Il lève les yeux au ciel avant d'enfiler son casque.
- Tu vois ce que je voulais dire.
- Que tu trouves Sachka sexy...
- Que Sachka est un bel homme...
- Jeune homme, l'interrompais-je.
- Si tu veux, mamie, le fait est qu'il est flatteur d'être comparé à lui,  physiquement.
- Mouais, dis-je peu convaincue en enfilant mon casque.
Je pousse Thibaud avec ma jambe pour pouvoir enfourcher ma moto et démarre dès qu'il enserre mon buste de ses bras.

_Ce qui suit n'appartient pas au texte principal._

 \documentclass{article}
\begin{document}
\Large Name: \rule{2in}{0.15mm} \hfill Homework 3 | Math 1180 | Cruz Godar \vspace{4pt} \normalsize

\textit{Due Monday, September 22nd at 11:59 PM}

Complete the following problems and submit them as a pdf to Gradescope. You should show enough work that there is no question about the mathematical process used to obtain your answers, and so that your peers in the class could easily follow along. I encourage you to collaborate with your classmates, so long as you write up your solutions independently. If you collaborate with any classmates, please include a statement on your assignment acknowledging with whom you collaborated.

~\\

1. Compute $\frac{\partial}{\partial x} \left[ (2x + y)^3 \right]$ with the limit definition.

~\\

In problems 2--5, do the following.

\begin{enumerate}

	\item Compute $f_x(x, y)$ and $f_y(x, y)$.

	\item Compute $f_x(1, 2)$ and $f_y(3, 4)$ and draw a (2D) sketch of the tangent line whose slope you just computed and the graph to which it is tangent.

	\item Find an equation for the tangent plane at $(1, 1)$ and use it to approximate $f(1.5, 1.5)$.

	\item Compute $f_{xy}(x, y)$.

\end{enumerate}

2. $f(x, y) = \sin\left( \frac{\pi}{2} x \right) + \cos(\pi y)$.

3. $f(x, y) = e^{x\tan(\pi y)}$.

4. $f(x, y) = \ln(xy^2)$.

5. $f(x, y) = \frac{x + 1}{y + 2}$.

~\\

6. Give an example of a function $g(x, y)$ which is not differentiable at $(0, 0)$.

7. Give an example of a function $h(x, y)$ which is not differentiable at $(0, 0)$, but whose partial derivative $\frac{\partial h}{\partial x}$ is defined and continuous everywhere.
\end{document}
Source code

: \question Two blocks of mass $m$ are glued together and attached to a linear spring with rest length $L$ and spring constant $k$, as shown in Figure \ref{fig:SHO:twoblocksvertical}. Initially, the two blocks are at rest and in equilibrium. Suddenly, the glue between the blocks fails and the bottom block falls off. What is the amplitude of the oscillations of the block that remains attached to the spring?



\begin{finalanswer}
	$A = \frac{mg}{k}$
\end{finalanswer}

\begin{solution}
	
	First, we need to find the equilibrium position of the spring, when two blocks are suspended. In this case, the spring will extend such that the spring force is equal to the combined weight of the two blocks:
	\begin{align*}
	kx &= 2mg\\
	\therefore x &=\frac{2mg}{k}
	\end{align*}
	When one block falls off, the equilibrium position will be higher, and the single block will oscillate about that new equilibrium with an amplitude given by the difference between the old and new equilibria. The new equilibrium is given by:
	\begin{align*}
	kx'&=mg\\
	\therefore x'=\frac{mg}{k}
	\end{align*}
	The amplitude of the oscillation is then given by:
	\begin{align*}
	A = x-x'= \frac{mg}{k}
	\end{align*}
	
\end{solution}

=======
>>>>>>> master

La roue arrière dérape un peu sur le goudron chaud mais se remet vite d'aplomb quand j'accélère.  Nous longeons de longues rangées de conteneurs avant d'enfin sortir de ce terminal.
En prenant le périphérique, je monte à 130 km/h. Thibaud est de plus en plus crispé dans mon dos et ça m'amuse. Ça me distrait de mes vrais problèmes.
- Qu'est... fait ?
La connexion entre les deux casques se fait mal et je n'ai pas compris ce qu'il vient de dire. Je ralentis un peu et lâche le guidon d'une main pour tapoter mon casque.

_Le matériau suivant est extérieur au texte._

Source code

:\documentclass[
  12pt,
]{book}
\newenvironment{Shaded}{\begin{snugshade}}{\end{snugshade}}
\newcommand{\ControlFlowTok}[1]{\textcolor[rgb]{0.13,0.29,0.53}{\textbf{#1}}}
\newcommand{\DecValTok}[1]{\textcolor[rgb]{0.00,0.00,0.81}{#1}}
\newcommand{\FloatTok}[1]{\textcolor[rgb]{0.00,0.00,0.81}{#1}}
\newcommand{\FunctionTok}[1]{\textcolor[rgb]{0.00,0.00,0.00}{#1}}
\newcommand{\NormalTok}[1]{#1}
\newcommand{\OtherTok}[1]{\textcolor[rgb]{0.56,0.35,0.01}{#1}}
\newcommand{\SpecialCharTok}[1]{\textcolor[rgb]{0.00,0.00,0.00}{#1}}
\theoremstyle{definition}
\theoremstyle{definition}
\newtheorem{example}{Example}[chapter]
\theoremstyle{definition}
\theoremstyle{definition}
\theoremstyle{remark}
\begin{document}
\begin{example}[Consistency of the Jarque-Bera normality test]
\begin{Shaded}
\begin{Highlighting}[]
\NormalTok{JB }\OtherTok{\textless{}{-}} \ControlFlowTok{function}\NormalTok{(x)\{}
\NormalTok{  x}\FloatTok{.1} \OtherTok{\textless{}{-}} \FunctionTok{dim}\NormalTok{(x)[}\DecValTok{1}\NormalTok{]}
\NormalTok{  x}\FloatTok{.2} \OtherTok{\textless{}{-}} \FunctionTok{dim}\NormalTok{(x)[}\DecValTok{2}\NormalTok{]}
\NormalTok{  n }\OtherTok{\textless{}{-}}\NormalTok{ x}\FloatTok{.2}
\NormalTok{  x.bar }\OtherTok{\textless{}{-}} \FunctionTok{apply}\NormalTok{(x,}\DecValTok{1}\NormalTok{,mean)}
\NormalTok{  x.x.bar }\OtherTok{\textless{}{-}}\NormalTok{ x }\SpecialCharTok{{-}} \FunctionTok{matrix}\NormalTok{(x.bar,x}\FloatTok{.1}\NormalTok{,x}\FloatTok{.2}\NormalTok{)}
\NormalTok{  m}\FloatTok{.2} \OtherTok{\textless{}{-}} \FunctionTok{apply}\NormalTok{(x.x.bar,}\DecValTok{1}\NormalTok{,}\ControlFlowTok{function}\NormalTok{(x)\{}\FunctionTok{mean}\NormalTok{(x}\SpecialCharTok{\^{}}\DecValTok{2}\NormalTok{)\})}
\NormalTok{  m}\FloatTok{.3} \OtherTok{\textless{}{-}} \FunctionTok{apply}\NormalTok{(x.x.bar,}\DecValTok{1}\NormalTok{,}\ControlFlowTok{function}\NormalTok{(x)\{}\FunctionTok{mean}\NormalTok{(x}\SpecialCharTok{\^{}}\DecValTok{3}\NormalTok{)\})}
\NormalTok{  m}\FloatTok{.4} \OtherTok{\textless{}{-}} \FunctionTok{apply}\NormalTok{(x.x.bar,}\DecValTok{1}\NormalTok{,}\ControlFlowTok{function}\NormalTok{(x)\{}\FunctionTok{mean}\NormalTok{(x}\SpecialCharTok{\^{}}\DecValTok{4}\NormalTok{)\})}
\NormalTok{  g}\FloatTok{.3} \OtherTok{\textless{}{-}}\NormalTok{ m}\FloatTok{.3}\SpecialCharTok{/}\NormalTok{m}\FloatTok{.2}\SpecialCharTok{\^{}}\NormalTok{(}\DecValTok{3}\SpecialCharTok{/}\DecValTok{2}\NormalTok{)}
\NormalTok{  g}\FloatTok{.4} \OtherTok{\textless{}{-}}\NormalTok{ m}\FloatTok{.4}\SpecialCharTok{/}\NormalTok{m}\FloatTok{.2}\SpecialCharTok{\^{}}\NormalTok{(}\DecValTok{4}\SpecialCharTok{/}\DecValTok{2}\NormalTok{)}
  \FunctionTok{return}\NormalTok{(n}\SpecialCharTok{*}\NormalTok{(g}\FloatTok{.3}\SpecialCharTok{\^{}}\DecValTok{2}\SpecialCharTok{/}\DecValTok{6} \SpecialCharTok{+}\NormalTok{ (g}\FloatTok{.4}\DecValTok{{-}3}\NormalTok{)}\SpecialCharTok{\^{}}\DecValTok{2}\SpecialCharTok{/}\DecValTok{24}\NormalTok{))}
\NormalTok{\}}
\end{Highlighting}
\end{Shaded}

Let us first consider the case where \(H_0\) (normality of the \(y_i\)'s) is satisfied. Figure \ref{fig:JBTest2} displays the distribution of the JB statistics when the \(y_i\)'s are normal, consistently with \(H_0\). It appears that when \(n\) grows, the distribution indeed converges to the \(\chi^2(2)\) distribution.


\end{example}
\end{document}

- Reprend ton guidon ! M'ordonne Thibaud, une note de panique dans la voix.
- Ça va, ça va ... Que disais-tu ?
- Qu'est ce qu'on fait ?
- Il faut trouver une maquilleuse qui puisse nous faire des masques et nous déguiser.

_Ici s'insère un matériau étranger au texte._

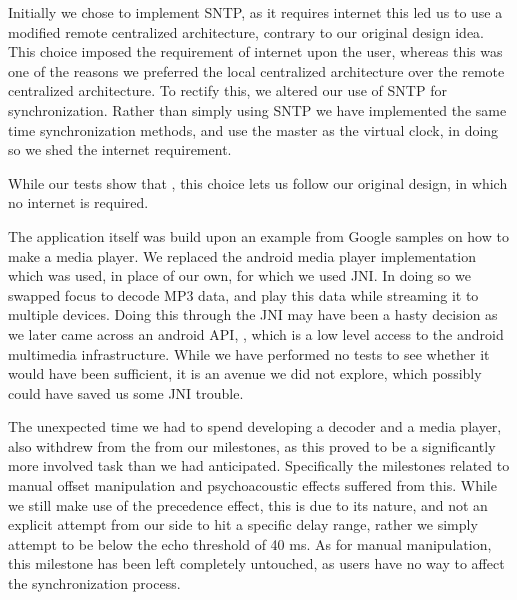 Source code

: Initially we chose to implement \ac{SNTP}, as it requires internet this led us to use a modified remote centralized architecture, contrary to our original design idea.
This choice imposed the requirement of internet upon the user, whereas this was one of the reasons we preferred the local centralized architecture over the remote centralized architecture.
To rectify this, we altered our use of \ac{SNTP} for synchronization.
Rather than simply using \ac{SNTP} we have implemented the same time synchronization methods, and use the master as the virtual clock, in doing so we shed the internet requirement.

While our tests show that , this choice lets us follow our original design, in which no internet is required.

\bigskip
The application itself was build upon an example from Google samples on how to make a media player.
We replaced the android media player implementation which was used, in place of our own, for which we used \ac{JNI}.
In doing so we swapped focus to decode MP3 data, and play this data while streaming it to multiple devices.
Doing this through the \ac{JNI} may have been a hasty decision as we later came across an android API, , which is a low level access to the android multimedia infrastructure.
While we have performed no tests to see whether it would have been sufficient, it is an avenue we did not explore, which possibly could have saved us some \ac{JNI} trouble.

The unexpected time we had to spend developing a decoder and a media player, also withdrew from the from our milestones, as this proved to be a significantly more involved task than we had anticipated.
Specifically the milestones related to manual offset manipulation and psychoacoustic effects suffered from this.
While we still make use of the precedence effect, this is due to its nature, and not an explicit attempt from our side to hit a specific delay range, rather we simply attempt to be below the echo threshold of 40 ms.
As for manual manipulation, this milestone has been left completely untouched, as users have no way to affect the synchronization process.

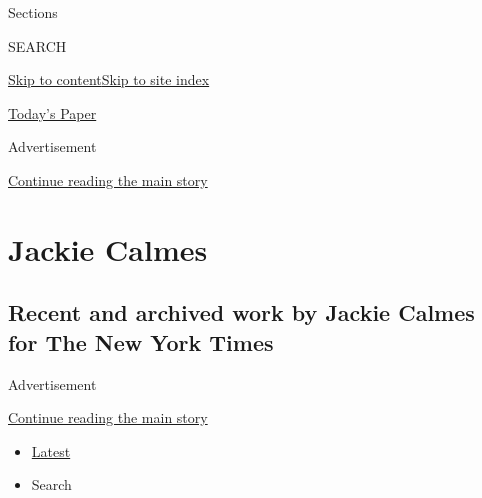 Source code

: Sections

SEARCH

\protect\hyperlink{site-content}{Skip to
content}\protect\hyperlink{site-index}{Skip to site index}

\href{https://myaccount.nytimes3xbfgragh.onion/auth/login?response_type=cookie\&client_id=vi}{}

\href{https://www.nytimes3xbfgragh.onion/section/todayspaper}{Today's
Paper}

Advertisement

\protect\hyperlink{after-top}{Continue reading the main story}

\hypertarget{jackie-calmes}{%
\section{Jackie Calmes}\label{jackie-calmes}}

\hypertarget{recent-and-archived-work-by-jackie-calmes-for-the-new-york-times}{%
\subsection{Recent and archived work by Jackie Calmes for The New York
Times}\label{recent-and-archived-work-by-jackie-calmes-for-the-new-york-times}}

Advertisement

\protect\hyperlink{after-mid1}{Continue reading the main story}

\begin{itemize}
\tightlist
\item
  \protect\hyperlink{stream-panel}{Latest}
\item
  Search
\end{itemize}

-Chouette, déguiser en quoi ?
Je lève les yeux au ciel avant de me reconcentrer sur la route.
- Juste nous passer des vêtements différents des nôtres.
- Oh dommage. On serait beau en Bonnie et Clyde. Mais où va-t-on trouver une maquilleuse qui nous prenne sur le champ ?
Je ne réponds pas à sa question.
J'en connait une qui pourrait ...

Ça fait cinq ans que tu ne l'as pas vu. Tu ne vas pas débarquer chez elle quand tu as besoin d'un service, me sermonne ma conscience en faisant apparition.
Nous sommes un peu à court de temps pour le "socialement correct", tu ne trouves pas ?
Tu n'as pas pris de nouvelles depuis une demi-décennie, tu crois vraiment que ça va lui faire plaisir que tu débarques à l'improviste ?
C'est presque ma grande soeur.
Une grande soeur avec qui tu ne partages rien d'autre que 3 années de vie commune.
Je lui dois beaucoup de choses, je ne serais pas ici sans elle.
Franchement, entre prostituée et tueuse à gage, je ne sais pas ce qui est le mieux ... Se moque-t-elle.
Je n'étais pas une prostituée ! Protestais-je avec virulence. J'étais call girl.
Big différence, plaisante-t-elle.

Sans que j'y fasse vraiment attention, nous arrivons dans le quartier où se trouve le petit salon de Tyna. Je me gare à 50 mètres et descends de moto.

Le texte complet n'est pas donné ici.